A temporary artwork at The Arcades Project, 70 Kilmore St presented by FESTA from 28 July – 14 September 2014

I Like Your Form by artist Lonnie Hutchinson responds to FESTA’s invitation to intervene in The Arcades Project, temporarily transforming this landmark work of transitional architecture. The work, a giant hinaki or eel trap 50 metres long, shifts and expands not only the Arcades but the entire site. It brings to the forefront traditions, uses and cultural significance that might otherwise be overlooked in the hectic daily construction and repair activity that now marks the central city. We invite you to pause and absorb its pleasing form with the hope that it sparks conversation.

I Like Your Form

Kā Pakihi Whakatekateka o Waitaha
The plains where the Waitaha strutted proudly
- Rākaihautū and Rakihouia, Waitaha

This Ngāi Tahu pepeha can be seen as something of a tribal boast as it reflects Waitaha’s original delight in deciding on their first South Island home. Today it is used to link Canterbury Ngāi Tahu with their earlier Waitaha ancestors. The pepeha is attributed to founding Waitaha tūpuna Rākaihautū and Rakihouia.

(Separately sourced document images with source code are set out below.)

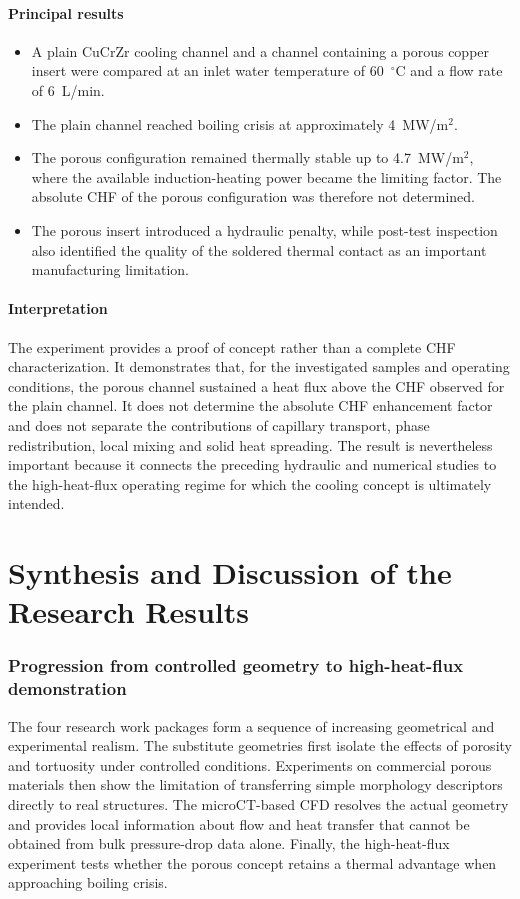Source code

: \documentclass[a4paper]{article}
\begin{document}
\subsection*{Principal results}
\begin{itemize}
    \item A plain CuCrZr cooling channel and a channel containing a porous copper insert were compared at an inlet water temperature of 60~$^\circ$C and a flow rate of 6~L/min.
    \item The plain channel reached boiling crisis at approximately 4~MW/m$^2$.
    \item The porous configuration remained thermally stable up to 4.7~MW/m$^2$, where the available induction-heating power became the limiting factor. The absolute CHF of the porous configuration was therefore not determined.
    \item The porous insert introduced a hydraulic penalty, while post-test inspection also identified the quality of the soldered thermal contact as an important manufacturing limitation.
\end{itemize}

\subsection*{Interpretation}
The experiment provides a proof of concept rather than a complete CHF characterization. It demonstrates that, for the investigated samples and operating conditions, the porous channel sustained a heat flux above the CHF observed for the plain channel. It does not determine the absolute CHF enhancement factor and does not separate the contributions of capillary transport, phase redistribution, local mixing and solid heat spreading. The result is nevertheless important because it connects the preceding hydraulic and numerical studies to the high-heat-flux operating regime for which the cooling concept is ultimately intended.

\pagebreak
\part{Synthesis and Discussion of the Research Results}

\section{Progression from controlled geometry to high-heat-flux demonstration}
The four research work packages form a sequence of increasing geometrical and experimental realism. The substitute geometries first isolate the effects of porosity and tortuosity under controlled conditions. Experiments on commercial porous materials then show the limitation of transferring simple morphology descriptors directly to real structures. The microCT-based CFD resolves the actual geometry and provides local information about flow and heat transfer that cannot be obtained from bulk pressure-drop data alone. Finally, the high-heat-flux experiment tests whether the porous concept retains a thermal advantage when approaching boiling crisis.
\end{document}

Pepeha are customary forms of spoken expression. They often embody tribal histories of settlement, tribal migrations, whakapapa/genealogy or allude to the deeds of ancestors. They can be cited as codes for living, as insight into Ngāi Tahu perspectives of the world or as landmarks that anchor the past and reach to the future.

I have used the ‘landmark’ Kā Pakihi Whakatekateka o Waitaha pepeha for this project, distilling the pepeha’s essential meaning and reimagining it in a visual form.

The intervention of kupenga/net artwork I Like Your Form in the Arcades draws from the form of traditional Māori fishing kupenga/nets and hinaki/eel traps that were used to catch inaka/white bait and tuna/eels in the Ōtākaro/Avon River.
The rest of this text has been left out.